▶ _EXERCISE DESCRIPTION_:
Retype, exactly and only, each line from the one containing "- [ ] Performance" to the end of the records below.

[Source texts of formatted documents]

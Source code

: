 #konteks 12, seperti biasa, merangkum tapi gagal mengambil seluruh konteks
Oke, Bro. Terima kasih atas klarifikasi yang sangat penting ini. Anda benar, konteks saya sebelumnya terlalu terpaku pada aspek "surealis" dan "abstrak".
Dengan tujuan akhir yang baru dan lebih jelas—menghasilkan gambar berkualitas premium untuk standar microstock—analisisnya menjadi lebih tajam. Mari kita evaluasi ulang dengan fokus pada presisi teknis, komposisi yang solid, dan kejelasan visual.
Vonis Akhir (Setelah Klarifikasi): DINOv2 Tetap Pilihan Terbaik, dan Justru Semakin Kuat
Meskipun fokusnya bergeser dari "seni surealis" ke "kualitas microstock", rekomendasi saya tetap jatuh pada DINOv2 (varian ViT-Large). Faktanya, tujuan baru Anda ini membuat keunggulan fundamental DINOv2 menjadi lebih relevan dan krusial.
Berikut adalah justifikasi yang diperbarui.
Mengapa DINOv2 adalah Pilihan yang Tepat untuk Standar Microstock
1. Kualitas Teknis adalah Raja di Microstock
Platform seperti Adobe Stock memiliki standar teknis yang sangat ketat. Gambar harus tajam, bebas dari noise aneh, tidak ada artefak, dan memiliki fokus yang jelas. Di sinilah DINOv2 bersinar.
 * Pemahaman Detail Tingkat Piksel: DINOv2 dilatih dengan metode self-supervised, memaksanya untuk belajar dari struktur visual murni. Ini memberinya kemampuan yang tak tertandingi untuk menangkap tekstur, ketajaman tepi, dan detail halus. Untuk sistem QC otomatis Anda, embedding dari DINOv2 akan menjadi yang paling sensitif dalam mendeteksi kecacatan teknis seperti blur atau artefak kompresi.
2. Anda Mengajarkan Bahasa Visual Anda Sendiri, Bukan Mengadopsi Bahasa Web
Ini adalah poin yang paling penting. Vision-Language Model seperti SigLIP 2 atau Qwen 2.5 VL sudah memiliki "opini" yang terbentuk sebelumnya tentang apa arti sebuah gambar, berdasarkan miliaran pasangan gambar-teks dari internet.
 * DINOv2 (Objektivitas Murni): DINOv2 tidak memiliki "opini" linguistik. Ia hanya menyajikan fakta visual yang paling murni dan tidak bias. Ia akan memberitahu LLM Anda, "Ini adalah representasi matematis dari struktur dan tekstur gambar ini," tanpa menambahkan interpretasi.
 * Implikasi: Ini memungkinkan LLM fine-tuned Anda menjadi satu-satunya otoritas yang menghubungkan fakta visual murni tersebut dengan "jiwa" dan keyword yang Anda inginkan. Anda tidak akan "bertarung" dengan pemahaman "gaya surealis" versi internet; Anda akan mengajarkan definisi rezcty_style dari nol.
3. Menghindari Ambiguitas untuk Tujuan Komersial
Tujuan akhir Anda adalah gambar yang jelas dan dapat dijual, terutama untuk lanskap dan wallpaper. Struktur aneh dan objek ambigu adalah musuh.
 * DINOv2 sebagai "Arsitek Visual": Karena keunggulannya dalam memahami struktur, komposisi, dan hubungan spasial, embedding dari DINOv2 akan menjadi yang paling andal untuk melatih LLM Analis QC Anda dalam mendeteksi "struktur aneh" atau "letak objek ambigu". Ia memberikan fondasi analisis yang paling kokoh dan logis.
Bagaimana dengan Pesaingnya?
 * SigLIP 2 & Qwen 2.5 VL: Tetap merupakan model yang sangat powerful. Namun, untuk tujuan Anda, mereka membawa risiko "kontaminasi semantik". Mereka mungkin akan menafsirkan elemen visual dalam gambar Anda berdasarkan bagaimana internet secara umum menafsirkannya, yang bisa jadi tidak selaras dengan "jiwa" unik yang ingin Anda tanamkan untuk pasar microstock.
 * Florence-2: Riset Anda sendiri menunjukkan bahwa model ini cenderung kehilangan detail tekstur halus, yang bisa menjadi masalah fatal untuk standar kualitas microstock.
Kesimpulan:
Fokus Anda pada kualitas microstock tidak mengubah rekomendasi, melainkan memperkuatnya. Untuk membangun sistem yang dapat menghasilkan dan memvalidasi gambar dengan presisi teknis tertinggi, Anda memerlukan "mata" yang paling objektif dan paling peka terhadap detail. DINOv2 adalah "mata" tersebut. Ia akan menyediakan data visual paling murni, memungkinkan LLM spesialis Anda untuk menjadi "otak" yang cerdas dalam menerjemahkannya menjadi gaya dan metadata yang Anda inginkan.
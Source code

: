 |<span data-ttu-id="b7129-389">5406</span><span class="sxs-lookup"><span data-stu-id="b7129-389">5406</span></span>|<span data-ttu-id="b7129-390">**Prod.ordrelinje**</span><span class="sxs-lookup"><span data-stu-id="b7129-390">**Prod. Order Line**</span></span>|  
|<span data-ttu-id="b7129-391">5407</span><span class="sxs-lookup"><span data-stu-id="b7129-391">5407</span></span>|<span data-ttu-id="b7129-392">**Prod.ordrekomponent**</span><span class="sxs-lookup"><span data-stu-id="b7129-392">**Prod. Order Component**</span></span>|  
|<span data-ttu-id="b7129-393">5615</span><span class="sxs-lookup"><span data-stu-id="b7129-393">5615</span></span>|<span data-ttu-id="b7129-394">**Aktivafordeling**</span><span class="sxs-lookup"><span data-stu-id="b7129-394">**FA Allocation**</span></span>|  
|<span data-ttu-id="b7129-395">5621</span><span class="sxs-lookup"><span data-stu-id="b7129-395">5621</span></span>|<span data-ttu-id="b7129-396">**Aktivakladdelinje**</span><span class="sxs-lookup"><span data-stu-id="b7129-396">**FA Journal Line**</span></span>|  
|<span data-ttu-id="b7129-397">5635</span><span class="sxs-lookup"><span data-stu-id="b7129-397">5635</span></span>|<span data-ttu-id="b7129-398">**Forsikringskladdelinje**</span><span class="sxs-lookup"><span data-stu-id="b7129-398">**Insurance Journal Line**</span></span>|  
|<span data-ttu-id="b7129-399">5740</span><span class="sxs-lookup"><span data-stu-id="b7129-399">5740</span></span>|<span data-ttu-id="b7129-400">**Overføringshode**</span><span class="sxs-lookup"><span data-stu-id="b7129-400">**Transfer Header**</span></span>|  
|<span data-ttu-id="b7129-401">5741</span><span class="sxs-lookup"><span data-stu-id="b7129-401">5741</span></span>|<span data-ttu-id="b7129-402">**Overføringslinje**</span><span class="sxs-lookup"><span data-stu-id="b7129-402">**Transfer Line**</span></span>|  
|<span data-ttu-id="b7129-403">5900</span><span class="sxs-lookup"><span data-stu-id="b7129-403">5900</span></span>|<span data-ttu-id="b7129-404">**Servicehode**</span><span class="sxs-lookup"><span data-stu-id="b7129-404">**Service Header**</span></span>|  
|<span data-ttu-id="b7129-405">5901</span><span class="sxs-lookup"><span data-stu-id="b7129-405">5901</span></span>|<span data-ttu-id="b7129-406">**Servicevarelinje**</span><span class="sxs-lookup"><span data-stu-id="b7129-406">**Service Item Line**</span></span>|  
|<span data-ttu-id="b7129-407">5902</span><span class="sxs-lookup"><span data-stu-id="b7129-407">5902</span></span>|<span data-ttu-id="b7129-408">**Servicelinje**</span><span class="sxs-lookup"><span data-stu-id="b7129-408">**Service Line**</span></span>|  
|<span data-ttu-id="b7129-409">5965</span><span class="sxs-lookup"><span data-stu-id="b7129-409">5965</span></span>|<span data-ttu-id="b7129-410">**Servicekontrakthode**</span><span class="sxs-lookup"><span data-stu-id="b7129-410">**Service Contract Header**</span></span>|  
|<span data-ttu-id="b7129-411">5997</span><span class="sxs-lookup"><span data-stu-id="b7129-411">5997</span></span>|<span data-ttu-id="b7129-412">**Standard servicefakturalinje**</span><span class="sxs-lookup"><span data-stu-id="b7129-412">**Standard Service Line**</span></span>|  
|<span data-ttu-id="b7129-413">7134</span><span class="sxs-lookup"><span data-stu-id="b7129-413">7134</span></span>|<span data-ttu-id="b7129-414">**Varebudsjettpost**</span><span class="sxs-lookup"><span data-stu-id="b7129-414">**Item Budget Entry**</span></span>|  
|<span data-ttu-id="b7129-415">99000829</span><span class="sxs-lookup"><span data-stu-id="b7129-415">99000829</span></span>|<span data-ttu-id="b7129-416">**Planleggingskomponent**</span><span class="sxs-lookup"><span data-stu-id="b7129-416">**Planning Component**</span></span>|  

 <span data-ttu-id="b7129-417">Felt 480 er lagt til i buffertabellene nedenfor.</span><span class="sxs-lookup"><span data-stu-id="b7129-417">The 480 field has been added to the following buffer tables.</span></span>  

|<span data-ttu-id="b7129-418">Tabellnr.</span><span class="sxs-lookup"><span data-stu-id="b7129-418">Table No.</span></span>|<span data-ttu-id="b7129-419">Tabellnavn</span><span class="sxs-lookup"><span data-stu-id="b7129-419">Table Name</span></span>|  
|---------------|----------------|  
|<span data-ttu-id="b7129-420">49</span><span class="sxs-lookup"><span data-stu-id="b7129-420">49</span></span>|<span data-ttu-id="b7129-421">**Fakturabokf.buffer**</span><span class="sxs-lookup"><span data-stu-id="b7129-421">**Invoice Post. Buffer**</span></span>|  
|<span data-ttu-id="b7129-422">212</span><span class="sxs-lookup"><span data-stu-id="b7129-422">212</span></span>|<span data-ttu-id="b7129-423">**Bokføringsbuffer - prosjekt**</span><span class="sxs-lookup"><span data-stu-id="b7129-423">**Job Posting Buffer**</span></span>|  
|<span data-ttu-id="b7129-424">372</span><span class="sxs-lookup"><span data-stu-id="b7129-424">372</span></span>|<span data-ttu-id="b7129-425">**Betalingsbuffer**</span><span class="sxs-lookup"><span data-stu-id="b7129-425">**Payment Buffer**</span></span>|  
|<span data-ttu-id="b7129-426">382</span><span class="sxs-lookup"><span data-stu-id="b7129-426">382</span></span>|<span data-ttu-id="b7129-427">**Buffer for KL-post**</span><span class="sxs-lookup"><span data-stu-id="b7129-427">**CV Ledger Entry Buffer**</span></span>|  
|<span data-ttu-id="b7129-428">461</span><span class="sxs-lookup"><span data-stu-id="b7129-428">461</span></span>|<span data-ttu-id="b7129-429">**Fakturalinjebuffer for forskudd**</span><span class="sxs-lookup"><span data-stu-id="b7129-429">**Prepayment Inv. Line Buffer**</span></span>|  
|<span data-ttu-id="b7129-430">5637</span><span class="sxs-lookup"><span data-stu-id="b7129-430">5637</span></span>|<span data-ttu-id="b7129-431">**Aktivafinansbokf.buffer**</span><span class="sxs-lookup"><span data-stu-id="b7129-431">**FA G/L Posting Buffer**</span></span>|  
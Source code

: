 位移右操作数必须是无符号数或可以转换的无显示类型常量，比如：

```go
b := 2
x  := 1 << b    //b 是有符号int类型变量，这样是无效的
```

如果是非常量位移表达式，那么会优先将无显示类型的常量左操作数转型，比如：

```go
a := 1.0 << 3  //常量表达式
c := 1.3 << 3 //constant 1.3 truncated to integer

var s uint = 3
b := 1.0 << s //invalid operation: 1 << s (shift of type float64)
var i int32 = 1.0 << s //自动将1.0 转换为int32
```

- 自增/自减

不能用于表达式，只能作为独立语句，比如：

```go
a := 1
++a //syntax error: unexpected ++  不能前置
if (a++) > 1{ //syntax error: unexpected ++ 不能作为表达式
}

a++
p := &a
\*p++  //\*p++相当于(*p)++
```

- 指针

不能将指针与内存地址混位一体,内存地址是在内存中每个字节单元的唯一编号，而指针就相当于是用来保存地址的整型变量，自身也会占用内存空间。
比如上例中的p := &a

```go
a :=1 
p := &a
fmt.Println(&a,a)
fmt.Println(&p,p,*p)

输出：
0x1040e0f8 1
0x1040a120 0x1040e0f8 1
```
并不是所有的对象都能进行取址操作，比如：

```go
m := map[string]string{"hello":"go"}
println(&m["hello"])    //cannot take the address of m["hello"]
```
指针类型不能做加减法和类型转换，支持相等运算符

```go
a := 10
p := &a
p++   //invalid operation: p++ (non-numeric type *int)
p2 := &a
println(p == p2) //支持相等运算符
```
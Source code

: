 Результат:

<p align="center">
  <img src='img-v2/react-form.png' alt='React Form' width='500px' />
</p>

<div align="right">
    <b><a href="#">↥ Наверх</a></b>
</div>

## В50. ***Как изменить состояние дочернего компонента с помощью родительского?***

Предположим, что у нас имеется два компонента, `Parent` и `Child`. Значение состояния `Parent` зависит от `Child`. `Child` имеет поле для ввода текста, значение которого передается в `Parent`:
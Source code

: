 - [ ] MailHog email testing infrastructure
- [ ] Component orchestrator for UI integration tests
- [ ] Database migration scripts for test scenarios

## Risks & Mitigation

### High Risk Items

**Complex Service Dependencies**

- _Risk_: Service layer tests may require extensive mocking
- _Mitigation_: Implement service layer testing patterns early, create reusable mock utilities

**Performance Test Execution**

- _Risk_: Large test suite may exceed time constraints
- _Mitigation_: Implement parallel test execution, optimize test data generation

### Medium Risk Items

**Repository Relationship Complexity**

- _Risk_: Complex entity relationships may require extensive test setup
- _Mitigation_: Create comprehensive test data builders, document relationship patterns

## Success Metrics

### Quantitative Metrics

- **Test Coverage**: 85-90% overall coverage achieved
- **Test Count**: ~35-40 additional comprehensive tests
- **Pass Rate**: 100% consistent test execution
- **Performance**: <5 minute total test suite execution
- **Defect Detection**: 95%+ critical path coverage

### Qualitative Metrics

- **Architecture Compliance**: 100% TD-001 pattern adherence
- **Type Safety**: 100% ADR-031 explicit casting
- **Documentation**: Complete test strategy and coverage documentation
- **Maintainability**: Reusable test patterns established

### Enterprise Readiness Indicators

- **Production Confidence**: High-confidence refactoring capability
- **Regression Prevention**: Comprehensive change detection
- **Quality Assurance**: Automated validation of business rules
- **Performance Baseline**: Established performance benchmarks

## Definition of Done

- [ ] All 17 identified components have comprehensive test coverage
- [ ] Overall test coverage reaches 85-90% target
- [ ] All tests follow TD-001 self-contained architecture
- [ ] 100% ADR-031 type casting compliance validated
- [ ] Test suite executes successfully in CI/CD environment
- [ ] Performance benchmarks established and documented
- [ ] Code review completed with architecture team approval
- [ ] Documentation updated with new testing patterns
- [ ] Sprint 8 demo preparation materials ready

▶ _RESULT_:
- [ ] Performance benchmarks established and documented
- [ ] Code review completed with architecture team approval
- [ ] Documentation updated with new testing patterns
- [ ] Sprint 8 demo preparation materials ready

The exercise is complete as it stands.